--- Data to use Enclosed Below ---

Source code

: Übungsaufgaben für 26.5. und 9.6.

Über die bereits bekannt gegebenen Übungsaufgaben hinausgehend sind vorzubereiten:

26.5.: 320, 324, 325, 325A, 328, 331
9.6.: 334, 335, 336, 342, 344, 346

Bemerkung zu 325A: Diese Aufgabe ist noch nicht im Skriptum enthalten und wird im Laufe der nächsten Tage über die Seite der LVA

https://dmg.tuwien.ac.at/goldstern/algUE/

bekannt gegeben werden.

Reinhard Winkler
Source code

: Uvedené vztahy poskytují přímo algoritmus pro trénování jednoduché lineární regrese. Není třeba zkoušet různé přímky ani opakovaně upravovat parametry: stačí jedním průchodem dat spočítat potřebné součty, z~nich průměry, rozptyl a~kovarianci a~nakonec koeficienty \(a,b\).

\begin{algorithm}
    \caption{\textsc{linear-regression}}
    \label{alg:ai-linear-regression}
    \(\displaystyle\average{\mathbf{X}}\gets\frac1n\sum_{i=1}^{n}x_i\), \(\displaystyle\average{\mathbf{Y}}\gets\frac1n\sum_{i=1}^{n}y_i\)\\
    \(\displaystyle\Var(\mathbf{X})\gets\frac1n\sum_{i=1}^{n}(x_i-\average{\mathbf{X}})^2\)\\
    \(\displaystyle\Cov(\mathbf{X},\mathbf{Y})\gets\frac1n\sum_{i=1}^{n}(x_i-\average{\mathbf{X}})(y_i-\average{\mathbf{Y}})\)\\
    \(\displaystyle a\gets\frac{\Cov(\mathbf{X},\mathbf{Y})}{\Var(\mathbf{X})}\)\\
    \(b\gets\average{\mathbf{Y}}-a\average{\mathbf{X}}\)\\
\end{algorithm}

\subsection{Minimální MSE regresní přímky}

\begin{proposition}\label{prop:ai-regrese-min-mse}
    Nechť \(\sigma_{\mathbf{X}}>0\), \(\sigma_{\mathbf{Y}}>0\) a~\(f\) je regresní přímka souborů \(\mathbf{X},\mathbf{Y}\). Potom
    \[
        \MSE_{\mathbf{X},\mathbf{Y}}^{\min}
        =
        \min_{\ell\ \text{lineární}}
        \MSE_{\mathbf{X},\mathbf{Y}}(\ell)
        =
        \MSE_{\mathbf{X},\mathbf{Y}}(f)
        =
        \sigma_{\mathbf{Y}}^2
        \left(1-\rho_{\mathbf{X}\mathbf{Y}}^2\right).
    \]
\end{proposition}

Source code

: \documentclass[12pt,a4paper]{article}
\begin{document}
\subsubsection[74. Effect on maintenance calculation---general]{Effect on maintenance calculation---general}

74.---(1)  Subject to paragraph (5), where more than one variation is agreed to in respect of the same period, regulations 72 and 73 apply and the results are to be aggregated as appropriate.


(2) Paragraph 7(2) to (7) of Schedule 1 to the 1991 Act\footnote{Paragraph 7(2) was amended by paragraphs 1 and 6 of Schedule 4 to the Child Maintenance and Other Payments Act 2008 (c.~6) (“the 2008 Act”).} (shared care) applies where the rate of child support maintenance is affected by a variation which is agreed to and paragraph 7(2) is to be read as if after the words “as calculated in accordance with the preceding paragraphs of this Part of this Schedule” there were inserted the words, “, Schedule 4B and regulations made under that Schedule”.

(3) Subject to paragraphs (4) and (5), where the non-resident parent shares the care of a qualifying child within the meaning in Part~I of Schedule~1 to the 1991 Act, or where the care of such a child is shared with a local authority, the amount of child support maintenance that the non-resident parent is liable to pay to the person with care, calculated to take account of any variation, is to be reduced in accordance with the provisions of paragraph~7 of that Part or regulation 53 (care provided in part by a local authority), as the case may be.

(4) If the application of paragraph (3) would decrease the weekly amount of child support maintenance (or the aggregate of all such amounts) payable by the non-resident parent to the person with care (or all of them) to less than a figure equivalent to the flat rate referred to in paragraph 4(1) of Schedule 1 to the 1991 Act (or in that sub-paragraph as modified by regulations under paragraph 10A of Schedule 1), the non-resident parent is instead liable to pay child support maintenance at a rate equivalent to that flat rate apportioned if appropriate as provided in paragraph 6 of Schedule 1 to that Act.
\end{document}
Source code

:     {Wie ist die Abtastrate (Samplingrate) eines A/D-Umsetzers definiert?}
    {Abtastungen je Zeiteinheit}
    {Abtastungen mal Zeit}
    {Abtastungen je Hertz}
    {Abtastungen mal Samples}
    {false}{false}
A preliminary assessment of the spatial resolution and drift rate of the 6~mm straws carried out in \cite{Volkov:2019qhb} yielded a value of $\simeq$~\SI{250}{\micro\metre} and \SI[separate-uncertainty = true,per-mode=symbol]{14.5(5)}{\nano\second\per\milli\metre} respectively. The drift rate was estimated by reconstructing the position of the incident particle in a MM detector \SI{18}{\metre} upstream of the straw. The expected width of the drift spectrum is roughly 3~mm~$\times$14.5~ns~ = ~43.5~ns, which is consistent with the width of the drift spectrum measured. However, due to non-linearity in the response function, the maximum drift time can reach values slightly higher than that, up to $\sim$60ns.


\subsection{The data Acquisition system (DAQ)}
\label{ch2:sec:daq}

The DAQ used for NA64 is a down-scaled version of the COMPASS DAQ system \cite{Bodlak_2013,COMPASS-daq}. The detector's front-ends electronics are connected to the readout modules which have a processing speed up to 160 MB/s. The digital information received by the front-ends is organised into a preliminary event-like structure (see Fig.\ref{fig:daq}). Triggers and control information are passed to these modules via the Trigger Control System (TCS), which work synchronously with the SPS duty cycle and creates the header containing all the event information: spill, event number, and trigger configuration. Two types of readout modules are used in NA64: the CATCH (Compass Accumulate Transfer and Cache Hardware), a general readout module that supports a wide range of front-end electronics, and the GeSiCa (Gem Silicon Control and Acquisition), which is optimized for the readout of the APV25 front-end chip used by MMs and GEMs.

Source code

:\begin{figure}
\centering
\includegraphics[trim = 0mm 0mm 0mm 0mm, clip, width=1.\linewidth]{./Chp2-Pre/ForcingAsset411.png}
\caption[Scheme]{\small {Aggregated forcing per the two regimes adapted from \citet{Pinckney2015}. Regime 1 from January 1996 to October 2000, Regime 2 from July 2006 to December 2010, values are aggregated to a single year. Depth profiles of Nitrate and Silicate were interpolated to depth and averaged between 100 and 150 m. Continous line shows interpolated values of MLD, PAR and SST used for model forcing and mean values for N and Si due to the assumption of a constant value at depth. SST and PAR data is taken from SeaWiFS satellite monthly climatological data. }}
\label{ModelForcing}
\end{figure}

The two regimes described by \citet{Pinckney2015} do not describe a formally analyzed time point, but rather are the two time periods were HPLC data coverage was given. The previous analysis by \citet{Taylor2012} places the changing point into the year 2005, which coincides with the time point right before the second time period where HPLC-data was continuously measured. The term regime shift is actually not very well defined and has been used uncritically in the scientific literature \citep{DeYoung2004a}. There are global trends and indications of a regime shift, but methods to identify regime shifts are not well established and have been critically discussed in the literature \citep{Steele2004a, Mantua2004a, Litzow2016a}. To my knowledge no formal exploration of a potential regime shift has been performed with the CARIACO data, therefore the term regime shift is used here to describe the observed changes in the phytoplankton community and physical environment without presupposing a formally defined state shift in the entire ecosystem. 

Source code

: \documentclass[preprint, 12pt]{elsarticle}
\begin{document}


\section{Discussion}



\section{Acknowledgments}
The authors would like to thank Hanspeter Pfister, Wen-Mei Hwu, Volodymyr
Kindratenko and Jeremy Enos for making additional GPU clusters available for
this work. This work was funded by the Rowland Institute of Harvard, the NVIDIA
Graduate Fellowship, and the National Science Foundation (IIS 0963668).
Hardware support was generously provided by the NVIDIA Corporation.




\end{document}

--- End of Enclosed Data to use ---

Write all the records out again. Nothing may differ from the original.

Source code

: Übungsaufgaben für 26.5. und 9.6.

Über die bereits bekannt gegebenen Übungsaufgaben hinausgehend sind vorzubereiten:

26.5.: 320, 324, 325, 325A, 328, 331
9.6.: 334, 335, 336, 342, 344, 346

Bemerkung zu 325A: Diese Aufgabe ist noch nicht im Skriptum enthalten und wird im Laufe der nächsten Tage über die Seite der LVA

https://dmg.tuwien.ac.at/goldstern/algUE/

bekannt gegeben werden.

Reinhard Winkler
Source code

: Uvedené vztahy poskytují přímo algoritmus pro trénování jednoduché lineární regrese. Není třeba zkoušet různé přímky ani opakovaně upravovat parametry: stačí jedním průchodem dat spočítat potřebné součty, z~nich průměry, rozptyl a~kovarianci a~nakonec koeficienty \(a,b\).

\begin{algorithm}
    \caption{\textsc{linear-regression}}
    \label{alg:ai-linear-regression}
    \(\displaystyle\average{\mathbf{X}}\gets\frac1n\sum_{i=1}^{n}x_i\), \(\displaystyle\average{\mathbf{Y}}\gets\frac1n\sum_{i=1}^{n}y_i\)\\
    \(\displaystyle\Var(\mathbf{X})\gets\frac1n\sum_{i=1}^{n}(x_i-\average{\mathbf{X}})^2\)\\
    \(\displaystyle\Cov(\mathbf{X},\mathbf{Y})\gets\frac1n\sum_{i=1}^{n}(x_i-\average{\mathbf{X}})(y_i-\average{\mathbf{Y}})\)\\
    \(\displaystyle a\gets\frac{\Cov(\mathbf{X},\mathbf{Y})}{\Var(\mathbf{X})}\)\\
    \(b\gets\average{\mathbf{Y}}-a\average{\mathbf{X}}\)\\
\end{algorithm}

\subsection{Minimální MSE regresní přímky}

\begin{proposition}\label{prop:ai-regrese-min-mse}
    Nechť \(\sigma_{\mathbf{X}}>0\), \(\sigma_{\mathbf{Y}}>0\) a~\(f\) je regresní přímka souborů \(\mathbf{X},\mathbf{Y}\). Potom
    \[
        \MSE_{\mathbf{X},\mathbf{Y}}^{\min}
        =
        \min_{\ell\ \text{lineární}}
        \MSE_{\mathbf{X},\mathbf{Y}}(\ell)
        =
        \MSE_{\mathbf{X},\mathbf{Y}}(f)
        =
        \sigma_{\mathbf{Y}}^2
        \left(1-\rho_{\mathbf{X}\mathbf{Y}}^2\right).
    \]
\end{proposition}

Source code

: \documentclass[12pt,a4paper]{article}
\begin{document}
\subsubsection[74. Effect on maintenance calculation---general]{Effect on maintenance calculation---general}

74.---(1)  Subject to paragraph (5), where more than one variation is agreed to in respect of the same period, regulations 72 and 73 apply and the results are to be aggregated as appropriate.


(2) Paragraph 7(2) to (7) of Schedule 1 to the 1991 Act\footnote{Paragraph 7(2) was amended by paragraphs 1 and 6 of Schedule 4 to the Child Maintenance and Other Payments Act 2008 (c.~6) (“the 2008 Act”).} (shared care) applies where the rate of child support maintenance is affected by a variation which is agreed to and paragraph 7(2) is to be read as if after the words “as calculated in accordance with the preceding paragraphs of this Part of this Schedule” there were inserted the words, “, Schedule 4B and regulations made under that Schedule”.

(3) Subject to paragraphs (4) and (5), where the non-resident parent shares the care of a qualifying child within the meaning in Part~I of Schedule~1 to the 1991 Act, or where the care of such a child is shared with a local authority, the amount of child support maintenance that the non-resident parent is liable to pay to the person with care, calculated to take account of any variation, is to be reduced in accordance with the provisions of paragraph~7 of that Part or regulation 53 (care provided in part by a local authority), as the case may be.

(4) If the application of paragraph (3) would decrease the weekly amount of child support maintenance (or the aggregate of all such amounts) payable by the non-resident parent to the person with care (or all of them) to less than a figure equivalent to the flat rate referred to in paragraph 4(1) of Schedule 1 to the 1991 Act (or in that sub-paragraph as modified by regulations under paragraph 10A of Schedule 1), the non-resident parent is instead liable to pay child support maintenance at a rate equivalent to that flat rate apportioned if appropriate as provided in paragraph 6 of Schedule 1 to that Act.
\end{document}
Source code

:     {Wie ist die Abtastrate (Samplingrate) eines A/D-Umsetzers definiert?}
    {Abtastungen je Zeiteinheit}
    {Abtastungen mal Zeit}
    {Abtastungen je Hertz}
    {Abtastungen mal Samples}
    {false}{false}
A preliminary assessment of the spatial resolution and drift rate of the 6~mm straws carried out in \cite{Volkov:2019qhb} yielded a value of $\simeq$~\SI{250}{\micro\metre} and \SI[separate-uncertainty = true,per-mode=symbol]{14.5(5)}{\nano\second\per\milli\metre} respectively. The drift rate was estimated by reconstructing the position of the incident particle in a MM detector \SI{18}{\metre} upstream of the straw. The expected width of the drift spectrum is roughly 3~mm~$\times$14.5~ns~ = ~43.5~ns, which is consistent with the width of the drift spectrum measured. However, due to non-linearity in the response function, the maximum drift time can reach values slightly higher than that, up to $\sim$60ns.


\subsection{The data Acquisition system (DAQ)}
\label{ch2:sec:daq}

The DAQ used for NA64 is a down-scaled version of the COMPASS DAQ system \cite{Bodlak_2013,COMPASS-daq}. The detector's front-ends electronics are connected to the readout modules which have a processing speed up to 160 MB/s. The digital information received by the front-ends is organised into a preliminary event-like structure (see Fig.\ref{fig:daq}). Triggers and control information are passed to these modules via the Trigger Control System (TCS), which work synchronously with the SPS duty cycle and creates the header containing all the event information: spill, event number, and trigger configuration. Two types of readout modules are used in NA64: the CATCH (Compass Accumulate Transfer and Cache Hardware), a general readout module that supports a wide range of front-end electronics, and the GeSiCa (Gem Silicon Control and Acquisition), which is optimized for the readout of the APV25 front-end chip used by MMs and GEMs.

Source code

:\begin{figure}
\centering
\includegraphics[trim = 0mm 0mm 0mm 0mm, clip, width=1.\linewidth]{./Chp2-Pre/ForcingAsset411.png}
\caption[Scheme]{\small {Aggregated forcing per the two regimes adapted from \citet{Pinckney2015}. Regime 1 from January 1996 to October 2000, Regime 2 from July 2006 to December 2010, values are aggregated to a single year. Depth profiles of Nitrate and Silicate were interpolated to depth and averaged between 100 and 150 m. Continous line shows interpolated values of MLD, PAR and SST used for model forcing and mean values for N and Si due to the assumption of a constant value at depth. SST and PAR data is taken from SeaWiFS satellite monthly climatological data. }}
\label{ModelForcing}
\end{figure}

The two regimes described by \citet{Pinckney2015} do not describe a formally analyzed time point, but rather are the two time periods were HPLC data coverage was given. The previous analysis by \citet{Taylor2012} places the changing point into the year 2005, which coincides with the time point right before the second time period where HPLC-data was continuously measured. The term regime shift is actually not very well defined and has been used uncritically in the scientific literature \citep{DeYoung2004a}. There are global trends and indications of a regime shift, but methods to identify regime shifts are not well established and have been critically discussed in the literature \citep{Steele2004a, Mantua2004a, Litzow2016a}. To my knowledge no formal exploration of a potential regime shift has been performed with the CARIACO data, therefore the term regime shift is used here to describe the observed changes in the phytoplankton community and physical environment without presupposing a formally defined state shift in the entire ecosystem. 

Source code

: \documentclass[preprint, 12pt]{elsarticle}
\begin{document}


\section{Discussion}



\section{Acknowledgments}
The authors would like to thank Hanspeter Pfister, Wen-Mei Hwu, Volodymyr
Kindratenko and Jeremy Enos for making additional GPU clusters available for
this work. This work was funded by the Rowland Institute of Harvard, the NVIDIA
Graduate Fellowship, and the National Science Foundation (IIS 0963668).
Hardware support was generously provided by the NVIDIA Corporation.




\end{document}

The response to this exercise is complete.